Now for the down sideIf Dallas Buyers Club accurately portrayed Ron Woodruff as a profiteering pharmaceutical cowboy, it was a departure from the reality Saag knew.

“The buyers clubs I was familiar with, especially the one in Atlanta, were not for profit,” he says. “The thing that really irked me (about the movie) is that the guy was doing this to line his pockets. I’m not saying he wasn’t doing a good thing for other people. But the best buyers clubs I knew were communes, coops, and they worked together to gain access for everyone and they tried to give it to as many people as they could. If they had a profit they plowed it back into what they were doing.”

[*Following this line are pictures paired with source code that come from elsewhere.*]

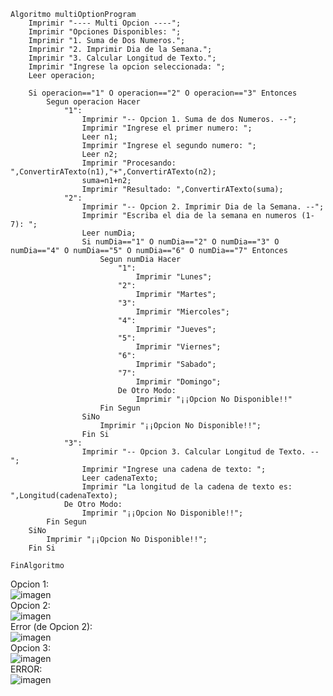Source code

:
 ```
Algoritmo multiOptionProgram
	Imprimir "---- Multi Opcion ----";
	Imprimir "Opciones Disponibles: ";
	Imprimir "1. Suma de Dos Numeros.";
	Imprimir "2. Imprimir Dia de la Semana.";
	Imprimir "3. Calcular Longitud de Texto.";
	Imprimir "Ingrese la opcion seleccionada: ";
	Leer operacion;
	
	Si operacion=="1" O operacion=="2" O operacion=="3" Entonces
		Segun operacion Hacer
			"1":
				Imprimir "-- Opcion 1. Suma de dos Numeros. --";
				Imprimir "Ingrese el primer numero: "; 
				Leer n1;
				Imprimir "Ingrese el segundo numero: "; 
				Leer n2;
				Imprimir "Procesando: ",ConvertirATexto(n1),"+",ConvertirATexto(n2);
				suma=n1+n2;
				Imprimir "Resultado: ",ConvertirATexto(suma);
			"2":
				Imprimir "-- Opcion 2. Imprimir Dia de la Semana. --";
				Imprimir "Escriba el dia de la semana en numeros (1-7): ";
				Leer numDia;
				Si numDia=="1" O numDia=="2" O numDia=="3" O numDia=="4" O numDia=="5" O numDia=="6" O numDia=="7" Entonces
					Segun numDia Hacer
						"1":
							Imprimir "Lunes";
						"2":
							Imprimir "Martes";
						"3":
							Imprimir "Miercoles";
						"4":
							Imprimir "Jueves";
						"5":
							Imprimir "Viernes";
						"6":
							Imprimir "Sabado";
						"7":	
							Imprimir "Domingo";
						De Otro Modo:
							Imprimir "¡¡Opcion No Disponible!!"
					Fin Segun
				SiNo
					Imprimir "¡¡Opcion No Disponible!!";
				Fin Si
			"3":
				Imprimir "-- Opcion 3. Calcular Longitud de Texto. --";
				Imprimir "Ingrese una cadena de texto: ";
				Leer cadenaTexto;
				Imprimir "La longitud de la cadena de texto es: ",Longitud(cadenaTexto);
			De Otro Modo:
				Imprimir "¡¡Opcion No Disponible!!";
		Fin Segun
	SiNo
		Imprimir "¡¡Opcion No Disponible!!";
	Fin Si
	
FinAlgoritmo
```

Opcion 1: <br>
![imagen](https://user-images.githubusercontent.com/116420679/209064487-f63f57ad-1cdd-44ba-bcc7-7ea305f61376.png) <br>
Opcion 2: <br>
![imagen](https://user-images.githubusercontent.com/116420679/209065078-6fd9a374-43e7-4074-bdb6-54f231b9c017.png) <br>
Error (de Opcion 2): <br>
![imagen](https://user-images.githubusercontent.com/116420679/209065125-0e5bf434-95fa-4663-b38f-84d10c78f811.png) <br>
Opcion 3: <br>
![imagen](https://user-images.githubusercontent.com/116420679/209064639-01bd64f0-656a-4f5b-81d0-ecc2cbb7ab7a.png) <br>
ERROR: <br>
![imagen](https://user-images.githubusercontent.com/116420679/209064808-ef634cf1-7098-4000-ae02-36834312938f.png)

In Positive, Saag recounts a story about Tom Blount, the founder of AIDS Treatment Initiative, the Atlanta buyers club. Tom’s partner, Jim, was dying of AIDS and Merck wouldn’t release their drug, indinavir. “Tom knew the power of the drug, so he flew to Merck’s office to implore them to give Jim the drug. In the meeting, Tom told them, ‘in the time we’ve been talking, the number of people who have died from AIDS is the same number who died in the 747 over Lockerbie.’ The significance was that a Merck researcher had been on that plane.”

“What the buyers’ clubs did more than anything was help the community organize,” Saag says. “It put them in the same room together so all their energy, their anger, could be turned into a positive direction.” The clubs’ actions played a significant role in moving the FDA toward faster approval times and wider access to medications.

Another part of the movie that blurs the lines of accuracy is the notion that the drug “Peptide T” kept Woodruff alive. “It was an inert substance,” Saag says. “It never worked in a human trial. That was a little tough to swallow. He (Woodruff) was doing other things that prolonged his life.”

The movie also created tension between Woodruff and one of the physicians, who was portrayed as uncaring to patients are cozy with drug companies. A woman physician, played by Jennifer Garner, was the softer, more understanding physician. She, Saag says, was more typical of care givers he knew.

“The AIDS crisis taught me as a physician to be a partner with the patient,” he says. “I learned to listen to what they had to say and incorporate what they were going through into their treatment. Treatments only work if the patient’s bought into a plan that we develop together.”

In 1988, Saag founded the 1917 Clinic in Birmingham, named after the street address in order to provide a level of anonymity for the patients. The clinic was an early model of a medical home, or patient-centered primary care, in which health providers from a variety of disciplines – social work, nurse practitioners, physicians from different specialties – came together to treat patients as a team.

“The concept of partnering for care was a hallmark of HIV care, so much so that we adopted this notion of being a medical home, where patients are welcome, their opinions are sought and that they’re working in total partnership with the entire team,” Saag says.

Despite a little Hollywood hyperbole, Saag gives Dallas Buyers Club two thumbs up.

“At the end of the day the movie did a service because it was about a very powerful time in our history where there was a disease that was ravishing people and destroying communities, and how those communities responded by coming together. And it points out the deficiencies of our current healthcare system a little better.”

As Saag writes in his book, that’s a lesson that, if applied to medicine throughout the country, would provide healing powers to a broken health care system.